An Act of Parliament in 1790 forced the country’s prisons to modernise and the jail then moved.
Fish Street (then Fish Lane): “Forced to modernise from 1792, the new Northampton Borough Gaol was built on this street, where Subway and The Cordwainer are.
“It was a small jail with a governor’s house attached.
“In August 1801 there were two inmates, in September 1805, five...
“The jail was enlarged in 1823 and in 1840, further enlarged to accommodate 40 prisoners.
“But by the mid 1840s even this was becoming too small, so in 1845 a new Borough Gaol was built on The Mounts.
“Once it ceased being a jail it became the headquarters for Northampton Borough Police.”
The Mounts: “After 1880, it became the only jail in town, as the County Gaol had closed the year before. This had space for 100 prisoners, and cost £17,000 to build,” said Richard.
“But by 1922 it too was closed by the Home Office. It was demolished a few years later and the site was used for the new headquarters of the then Northampton Borough Police, which is now Campbell Square Police Station.”
The County Jails:
Sessions House in George Row: “When the ruins of the old Northampton castle were finally pulled down in 1662, the County Gaol moved farther into Northampton, and the new site was built on what is now the Sessions House.
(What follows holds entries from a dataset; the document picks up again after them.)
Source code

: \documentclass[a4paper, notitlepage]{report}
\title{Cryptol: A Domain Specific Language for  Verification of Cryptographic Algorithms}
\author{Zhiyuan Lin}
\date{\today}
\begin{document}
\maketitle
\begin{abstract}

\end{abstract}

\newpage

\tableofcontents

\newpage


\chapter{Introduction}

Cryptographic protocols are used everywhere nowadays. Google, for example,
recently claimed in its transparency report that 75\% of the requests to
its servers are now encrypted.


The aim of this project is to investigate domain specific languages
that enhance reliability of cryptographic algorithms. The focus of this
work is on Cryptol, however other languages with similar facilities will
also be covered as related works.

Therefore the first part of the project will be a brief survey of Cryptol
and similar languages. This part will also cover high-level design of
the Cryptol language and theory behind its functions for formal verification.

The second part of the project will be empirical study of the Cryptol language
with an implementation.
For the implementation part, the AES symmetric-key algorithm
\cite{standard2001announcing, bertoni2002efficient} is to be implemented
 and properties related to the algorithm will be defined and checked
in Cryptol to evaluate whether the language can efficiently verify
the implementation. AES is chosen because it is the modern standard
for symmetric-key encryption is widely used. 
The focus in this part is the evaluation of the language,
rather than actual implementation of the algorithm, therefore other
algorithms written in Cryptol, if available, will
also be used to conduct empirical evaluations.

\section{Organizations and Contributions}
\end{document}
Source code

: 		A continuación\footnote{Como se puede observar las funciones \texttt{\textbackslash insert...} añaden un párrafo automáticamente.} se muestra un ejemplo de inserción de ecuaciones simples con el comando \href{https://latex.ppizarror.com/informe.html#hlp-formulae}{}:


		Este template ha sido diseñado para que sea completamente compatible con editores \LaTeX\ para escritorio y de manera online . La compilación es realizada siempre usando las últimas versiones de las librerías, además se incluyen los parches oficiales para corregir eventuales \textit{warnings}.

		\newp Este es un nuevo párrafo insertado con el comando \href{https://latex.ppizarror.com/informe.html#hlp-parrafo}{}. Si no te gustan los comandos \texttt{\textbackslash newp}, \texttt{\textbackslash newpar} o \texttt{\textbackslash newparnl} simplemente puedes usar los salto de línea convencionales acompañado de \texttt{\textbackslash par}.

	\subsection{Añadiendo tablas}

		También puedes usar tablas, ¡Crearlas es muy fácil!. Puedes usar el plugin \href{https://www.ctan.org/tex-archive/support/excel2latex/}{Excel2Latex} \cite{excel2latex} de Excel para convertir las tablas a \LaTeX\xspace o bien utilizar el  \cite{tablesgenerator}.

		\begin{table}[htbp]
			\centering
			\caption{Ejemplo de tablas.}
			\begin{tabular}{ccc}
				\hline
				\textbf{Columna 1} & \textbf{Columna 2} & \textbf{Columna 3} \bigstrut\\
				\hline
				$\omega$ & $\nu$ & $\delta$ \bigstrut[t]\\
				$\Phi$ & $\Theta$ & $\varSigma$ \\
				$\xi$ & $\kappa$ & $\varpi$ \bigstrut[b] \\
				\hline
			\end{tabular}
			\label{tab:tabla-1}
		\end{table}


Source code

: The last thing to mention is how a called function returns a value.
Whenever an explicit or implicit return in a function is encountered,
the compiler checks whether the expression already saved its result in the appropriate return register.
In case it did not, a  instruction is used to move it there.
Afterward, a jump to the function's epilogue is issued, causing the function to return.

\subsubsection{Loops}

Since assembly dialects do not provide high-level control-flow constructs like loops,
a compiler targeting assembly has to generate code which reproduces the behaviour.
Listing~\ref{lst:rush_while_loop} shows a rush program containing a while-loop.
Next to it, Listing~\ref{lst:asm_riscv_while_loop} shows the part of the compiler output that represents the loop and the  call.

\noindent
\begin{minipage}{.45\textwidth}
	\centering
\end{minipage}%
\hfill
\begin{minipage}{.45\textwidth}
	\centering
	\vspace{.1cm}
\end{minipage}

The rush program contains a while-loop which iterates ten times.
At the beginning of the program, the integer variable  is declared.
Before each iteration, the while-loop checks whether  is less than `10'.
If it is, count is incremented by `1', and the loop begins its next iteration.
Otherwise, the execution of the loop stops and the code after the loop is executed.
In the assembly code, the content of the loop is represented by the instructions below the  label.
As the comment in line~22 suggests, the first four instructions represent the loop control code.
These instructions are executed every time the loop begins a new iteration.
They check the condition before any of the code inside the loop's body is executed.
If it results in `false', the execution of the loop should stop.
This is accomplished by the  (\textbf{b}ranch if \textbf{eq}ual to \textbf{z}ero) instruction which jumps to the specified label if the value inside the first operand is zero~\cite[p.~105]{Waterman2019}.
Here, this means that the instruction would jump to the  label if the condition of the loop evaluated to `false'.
“In 1675 this building, together with most of the buildings in the town centre, was destroyed in the great fire.”
The jail did not move far however.
“The new Sessions House was built, and next door to it on the western side, Sir William Haslewood built a house which he immediately leased out to the county magistrates as the new county jail.
“However, following the prison reforms in 1792, a new County Gaol was started at the rear of the existing one.
“It cost £16,000 and housed 140 criminals and 30 debtors.”
St Giles Square and Angel Street; The prison reforms meant that land was acquired on the eastern side of the Judges’ Lodgings, and the new prison opened in 1846.
“The new building became the male block and the old building the female block.
“The gateway to the new gaol was on St Giles Square, which is now The Old Bank Pub.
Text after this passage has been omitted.